> **EXERCISE DESCRIPTION**
The answer must be a single number: the count of lines in the records below that contain the word "створювати".

> **RECORD EXCERPTS**
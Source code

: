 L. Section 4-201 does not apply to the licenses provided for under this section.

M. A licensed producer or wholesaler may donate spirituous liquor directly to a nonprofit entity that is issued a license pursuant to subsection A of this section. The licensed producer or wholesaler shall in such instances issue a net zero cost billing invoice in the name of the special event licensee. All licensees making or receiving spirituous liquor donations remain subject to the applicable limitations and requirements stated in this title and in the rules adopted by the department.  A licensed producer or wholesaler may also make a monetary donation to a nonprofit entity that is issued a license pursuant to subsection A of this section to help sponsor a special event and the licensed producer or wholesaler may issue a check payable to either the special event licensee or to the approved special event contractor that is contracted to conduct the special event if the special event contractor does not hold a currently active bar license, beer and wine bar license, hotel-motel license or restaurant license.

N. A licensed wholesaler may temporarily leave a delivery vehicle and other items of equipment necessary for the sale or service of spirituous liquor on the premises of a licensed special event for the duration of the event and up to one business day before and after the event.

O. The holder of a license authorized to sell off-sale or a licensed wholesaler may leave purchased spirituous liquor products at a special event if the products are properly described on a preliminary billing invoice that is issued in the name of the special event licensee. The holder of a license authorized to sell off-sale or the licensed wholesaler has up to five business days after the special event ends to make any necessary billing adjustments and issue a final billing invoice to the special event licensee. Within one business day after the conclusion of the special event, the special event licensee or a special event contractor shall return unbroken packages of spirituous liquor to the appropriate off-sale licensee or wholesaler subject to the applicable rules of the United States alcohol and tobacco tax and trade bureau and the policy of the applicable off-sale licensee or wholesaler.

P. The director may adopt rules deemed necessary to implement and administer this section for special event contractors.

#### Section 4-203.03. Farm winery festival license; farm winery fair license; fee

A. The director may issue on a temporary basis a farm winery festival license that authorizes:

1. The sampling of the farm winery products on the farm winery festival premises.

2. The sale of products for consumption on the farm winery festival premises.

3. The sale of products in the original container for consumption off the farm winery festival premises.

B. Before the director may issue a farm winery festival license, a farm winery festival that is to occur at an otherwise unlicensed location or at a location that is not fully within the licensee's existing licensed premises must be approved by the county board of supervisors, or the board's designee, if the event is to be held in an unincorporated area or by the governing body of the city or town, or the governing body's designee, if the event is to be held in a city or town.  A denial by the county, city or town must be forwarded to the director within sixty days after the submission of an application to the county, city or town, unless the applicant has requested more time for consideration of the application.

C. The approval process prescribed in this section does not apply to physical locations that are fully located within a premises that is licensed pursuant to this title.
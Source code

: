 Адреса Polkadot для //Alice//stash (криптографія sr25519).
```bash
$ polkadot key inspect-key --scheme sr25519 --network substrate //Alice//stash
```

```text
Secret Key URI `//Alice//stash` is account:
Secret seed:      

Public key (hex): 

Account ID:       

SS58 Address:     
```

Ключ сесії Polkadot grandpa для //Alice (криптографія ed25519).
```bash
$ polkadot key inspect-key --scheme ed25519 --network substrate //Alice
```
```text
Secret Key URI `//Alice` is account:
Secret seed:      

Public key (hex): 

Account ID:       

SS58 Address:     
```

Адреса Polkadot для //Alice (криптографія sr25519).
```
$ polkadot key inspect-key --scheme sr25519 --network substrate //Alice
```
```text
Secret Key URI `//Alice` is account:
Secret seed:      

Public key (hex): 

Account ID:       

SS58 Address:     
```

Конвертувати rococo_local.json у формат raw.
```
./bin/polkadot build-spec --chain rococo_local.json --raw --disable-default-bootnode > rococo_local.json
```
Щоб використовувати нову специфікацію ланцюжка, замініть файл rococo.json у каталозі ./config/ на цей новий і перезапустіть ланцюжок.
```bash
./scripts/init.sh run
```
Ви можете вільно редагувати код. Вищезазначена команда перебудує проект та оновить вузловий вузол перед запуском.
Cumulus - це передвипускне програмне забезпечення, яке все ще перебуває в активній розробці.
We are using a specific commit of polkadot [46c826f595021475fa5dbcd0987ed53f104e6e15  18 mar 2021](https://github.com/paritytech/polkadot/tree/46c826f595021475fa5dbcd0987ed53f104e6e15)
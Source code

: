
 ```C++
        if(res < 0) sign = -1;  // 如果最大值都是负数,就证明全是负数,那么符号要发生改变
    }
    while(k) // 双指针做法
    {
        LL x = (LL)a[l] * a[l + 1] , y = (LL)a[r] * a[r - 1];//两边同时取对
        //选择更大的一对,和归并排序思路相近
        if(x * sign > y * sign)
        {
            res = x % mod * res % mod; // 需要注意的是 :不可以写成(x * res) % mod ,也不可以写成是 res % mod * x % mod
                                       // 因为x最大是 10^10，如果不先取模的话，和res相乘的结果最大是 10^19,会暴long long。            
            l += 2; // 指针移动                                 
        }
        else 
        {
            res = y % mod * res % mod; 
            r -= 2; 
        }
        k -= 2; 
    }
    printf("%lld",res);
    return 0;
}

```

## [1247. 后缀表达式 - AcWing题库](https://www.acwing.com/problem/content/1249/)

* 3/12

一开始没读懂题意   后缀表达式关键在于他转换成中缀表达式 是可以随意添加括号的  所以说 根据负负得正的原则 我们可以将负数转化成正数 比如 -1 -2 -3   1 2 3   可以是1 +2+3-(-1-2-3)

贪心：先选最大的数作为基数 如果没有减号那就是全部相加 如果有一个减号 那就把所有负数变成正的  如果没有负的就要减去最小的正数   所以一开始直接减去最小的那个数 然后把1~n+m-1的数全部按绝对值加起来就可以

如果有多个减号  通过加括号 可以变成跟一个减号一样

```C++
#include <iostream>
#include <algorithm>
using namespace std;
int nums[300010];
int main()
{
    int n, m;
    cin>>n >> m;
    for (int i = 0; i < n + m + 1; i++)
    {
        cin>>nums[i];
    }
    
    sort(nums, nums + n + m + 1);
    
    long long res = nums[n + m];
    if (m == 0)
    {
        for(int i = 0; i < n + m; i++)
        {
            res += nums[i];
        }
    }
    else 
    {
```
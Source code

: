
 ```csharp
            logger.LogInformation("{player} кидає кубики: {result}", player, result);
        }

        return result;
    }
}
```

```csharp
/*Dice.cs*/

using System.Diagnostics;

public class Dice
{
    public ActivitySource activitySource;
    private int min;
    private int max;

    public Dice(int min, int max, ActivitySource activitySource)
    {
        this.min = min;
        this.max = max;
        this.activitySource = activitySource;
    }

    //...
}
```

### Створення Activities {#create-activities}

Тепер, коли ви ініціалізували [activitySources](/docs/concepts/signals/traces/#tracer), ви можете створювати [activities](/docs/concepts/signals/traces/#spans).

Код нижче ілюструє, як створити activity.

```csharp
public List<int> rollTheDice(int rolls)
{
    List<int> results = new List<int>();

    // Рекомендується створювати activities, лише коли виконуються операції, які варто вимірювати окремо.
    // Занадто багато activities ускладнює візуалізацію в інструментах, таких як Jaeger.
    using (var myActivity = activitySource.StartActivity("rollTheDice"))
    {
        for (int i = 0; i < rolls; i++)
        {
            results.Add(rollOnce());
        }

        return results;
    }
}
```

> **OUTPUT FOR THIS EXERCISE**
2